Cincinnati City Council Votes 8-0 to Bolster Prevailing Wage Standards

A conception of Cincinnati's USquare


In Cincinnati, the City Council has passed new legislation that would mandate across the board prevailing wages on any project that receives more than 30 percent of its investment from the city. The new standard goes beyond the state’s requirement that prevailing wages be paid on any portion of a project that is publicly funded.

The 8 - 0 vote, with Council member Yvette Simpson not voting due to an excused absence, signals consensus among city leadership about the importance of such a measure. Following the vote, Councilman Cecil Thomas said,

Hopefully, this is the beginning of major changes to our projects here in the city of Cincinnati that are funded by taxpayer dollars.”

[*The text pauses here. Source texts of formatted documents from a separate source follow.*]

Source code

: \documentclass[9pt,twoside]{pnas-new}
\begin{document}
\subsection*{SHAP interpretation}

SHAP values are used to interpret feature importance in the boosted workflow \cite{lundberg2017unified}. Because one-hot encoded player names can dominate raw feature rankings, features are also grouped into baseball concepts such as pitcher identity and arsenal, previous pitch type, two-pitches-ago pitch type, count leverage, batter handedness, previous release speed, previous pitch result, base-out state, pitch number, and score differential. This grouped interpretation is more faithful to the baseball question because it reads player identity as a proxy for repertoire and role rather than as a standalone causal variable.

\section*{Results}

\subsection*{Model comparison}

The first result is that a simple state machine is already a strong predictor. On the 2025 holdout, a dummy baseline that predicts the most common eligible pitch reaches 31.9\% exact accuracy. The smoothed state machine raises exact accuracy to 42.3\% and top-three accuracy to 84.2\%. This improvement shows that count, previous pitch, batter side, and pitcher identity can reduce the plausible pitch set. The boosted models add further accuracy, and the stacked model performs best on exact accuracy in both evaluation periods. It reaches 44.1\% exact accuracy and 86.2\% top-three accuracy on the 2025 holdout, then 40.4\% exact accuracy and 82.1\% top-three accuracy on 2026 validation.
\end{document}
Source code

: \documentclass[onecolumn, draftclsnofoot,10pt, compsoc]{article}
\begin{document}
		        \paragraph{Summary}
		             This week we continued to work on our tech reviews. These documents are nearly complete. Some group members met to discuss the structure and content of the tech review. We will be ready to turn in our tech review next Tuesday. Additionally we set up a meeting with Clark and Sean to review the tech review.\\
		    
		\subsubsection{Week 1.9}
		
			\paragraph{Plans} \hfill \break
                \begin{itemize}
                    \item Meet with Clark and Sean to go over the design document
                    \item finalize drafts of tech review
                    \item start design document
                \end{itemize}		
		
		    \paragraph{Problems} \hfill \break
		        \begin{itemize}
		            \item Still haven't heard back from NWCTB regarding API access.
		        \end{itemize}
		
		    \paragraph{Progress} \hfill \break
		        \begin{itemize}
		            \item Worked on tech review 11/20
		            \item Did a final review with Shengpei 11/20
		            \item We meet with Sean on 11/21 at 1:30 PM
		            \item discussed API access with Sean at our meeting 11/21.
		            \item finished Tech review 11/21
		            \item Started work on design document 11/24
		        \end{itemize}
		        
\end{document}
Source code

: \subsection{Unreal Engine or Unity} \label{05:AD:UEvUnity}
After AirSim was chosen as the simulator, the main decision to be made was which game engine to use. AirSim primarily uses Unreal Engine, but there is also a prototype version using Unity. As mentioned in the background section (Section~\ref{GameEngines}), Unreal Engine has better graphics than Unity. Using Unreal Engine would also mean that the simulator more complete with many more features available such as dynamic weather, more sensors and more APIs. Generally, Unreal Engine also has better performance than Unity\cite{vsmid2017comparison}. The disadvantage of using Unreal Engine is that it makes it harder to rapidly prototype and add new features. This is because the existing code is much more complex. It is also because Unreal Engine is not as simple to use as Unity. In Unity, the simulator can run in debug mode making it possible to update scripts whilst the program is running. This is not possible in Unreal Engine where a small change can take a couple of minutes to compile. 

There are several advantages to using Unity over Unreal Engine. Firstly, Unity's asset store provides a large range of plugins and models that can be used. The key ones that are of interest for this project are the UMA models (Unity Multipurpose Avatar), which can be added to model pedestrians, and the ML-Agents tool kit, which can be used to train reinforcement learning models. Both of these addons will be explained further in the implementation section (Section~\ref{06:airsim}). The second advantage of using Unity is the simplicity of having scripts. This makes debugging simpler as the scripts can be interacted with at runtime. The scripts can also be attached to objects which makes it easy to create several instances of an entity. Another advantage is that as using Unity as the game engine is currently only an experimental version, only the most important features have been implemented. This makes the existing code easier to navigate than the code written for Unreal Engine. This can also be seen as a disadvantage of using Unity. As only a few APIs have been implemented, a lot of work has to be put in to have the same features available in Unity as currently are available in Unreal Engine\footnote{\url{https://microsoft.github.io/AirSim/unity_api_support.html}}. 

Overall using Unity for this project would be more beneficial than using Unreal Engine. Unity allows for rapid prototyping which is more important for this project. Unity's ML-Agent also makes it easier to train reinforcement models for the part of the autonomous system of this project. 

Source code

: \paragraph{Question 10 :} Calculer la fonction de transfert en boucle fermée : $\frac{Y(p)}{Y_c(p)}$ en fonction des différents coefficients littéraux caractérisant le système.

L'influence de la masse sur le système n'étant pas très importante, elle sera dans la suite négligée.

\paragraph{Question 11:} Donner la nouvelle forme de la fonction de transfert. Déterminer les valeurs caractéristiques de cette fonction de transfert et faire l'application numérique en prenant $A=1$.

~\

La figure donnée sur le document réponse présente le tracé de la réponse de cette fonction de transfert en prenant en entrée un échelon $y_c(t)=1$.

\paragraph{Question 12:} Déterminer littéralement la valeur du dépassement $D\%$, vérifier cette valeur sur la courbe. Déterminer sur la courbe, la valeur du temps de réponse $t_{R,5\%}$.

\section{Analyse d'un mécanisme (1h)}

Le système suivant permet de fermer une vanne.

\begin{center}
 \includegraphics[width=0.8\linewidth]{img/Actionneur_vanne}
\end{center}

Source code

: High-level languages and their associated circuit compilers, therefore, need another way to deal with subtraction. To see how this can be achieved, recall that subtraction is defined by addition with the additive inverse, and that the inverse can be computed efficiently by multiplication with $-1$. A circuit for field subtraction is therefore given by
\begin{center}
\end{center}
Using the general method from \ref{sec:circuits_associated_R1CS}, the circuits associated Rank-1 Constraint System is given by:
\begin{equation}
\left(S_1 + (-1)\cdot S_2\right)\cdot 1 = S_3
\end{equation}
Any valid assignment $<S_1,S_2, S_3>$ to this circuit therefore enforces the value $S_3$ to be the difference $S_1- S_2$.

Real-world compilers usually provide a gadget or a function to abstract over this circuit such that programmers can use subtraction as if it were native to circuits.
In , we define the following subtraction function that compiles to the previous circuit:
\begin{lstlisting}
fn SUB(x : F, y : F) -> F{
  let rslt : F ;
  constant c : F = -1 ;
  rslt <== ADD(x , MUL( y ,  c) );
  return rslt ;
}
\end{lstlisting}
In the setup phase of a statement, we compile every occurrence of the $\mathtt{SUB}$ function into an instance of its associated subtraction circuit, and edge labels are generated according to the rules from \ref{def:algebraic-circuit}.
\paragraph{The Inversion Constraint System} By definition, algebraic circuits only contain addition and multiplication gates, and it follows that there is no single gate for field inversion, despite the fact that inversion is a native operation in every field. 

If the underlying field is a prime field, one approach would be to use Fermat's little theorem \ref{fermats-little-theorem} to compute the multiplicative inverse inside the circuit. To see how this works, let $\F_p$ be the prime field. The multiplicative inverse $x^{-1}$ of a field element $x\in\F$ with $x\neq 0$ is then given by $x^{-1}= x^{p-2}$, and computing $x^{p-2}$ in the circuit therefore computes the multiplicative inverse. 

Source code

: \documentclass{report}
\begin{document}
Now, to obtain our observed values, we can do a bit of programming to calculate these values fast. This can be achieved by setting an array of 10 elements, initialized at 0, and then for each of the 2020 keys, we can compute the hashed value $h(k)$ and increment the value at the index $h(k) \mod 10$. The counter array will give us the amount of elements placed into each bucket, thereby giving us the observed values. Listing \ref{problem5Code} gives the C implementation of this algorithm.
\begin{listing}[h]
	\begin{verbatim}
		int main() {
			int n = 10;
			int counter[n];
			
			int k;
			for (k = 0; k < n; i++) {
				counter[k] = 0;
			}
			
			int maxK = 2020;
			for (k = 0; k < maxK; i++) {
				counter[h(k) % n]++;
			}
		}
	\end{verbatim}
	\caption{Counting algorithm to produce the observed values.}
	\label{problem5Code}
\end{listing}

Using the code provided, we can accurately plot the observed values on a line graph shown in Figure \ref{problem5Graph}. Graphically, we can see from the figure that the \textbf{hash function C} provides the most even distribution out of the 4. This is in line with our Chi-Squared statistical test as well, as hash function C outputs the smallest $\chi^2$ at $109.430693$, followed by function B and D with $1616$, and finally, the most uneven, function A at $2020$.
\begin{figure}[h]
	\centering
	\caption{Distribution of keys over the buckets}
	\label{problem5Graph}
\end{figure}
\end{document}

The changes were deemed necessary after the council found that workers on the USquare project near the University of Cincinnati were being paid under the table close to the minimum wage. The council investigated the project and found that subcontractor Midwestern Framing failed to pay the prevailing wage of $23.16. Prime contractor Towne Properties deflected responsibility citing the chain of command. After meeting with workers, council members Laure Quinlivan, Cecil Thomas and Wendell Young led the push for broader prevailing wage standards. The proposed law would hold prime developers responsible for their subcontractors failing to pay their workers prevailing wage. According to Councilwoman Quinlivan,

“These men were being pressured to sign documents stating they were paid prevailing wage, when it was closer to minimum wage.  These workers lost their jobs when they blew the whistle, and on their behalf, we intend to end worker exploitation on projects with significant city investment.”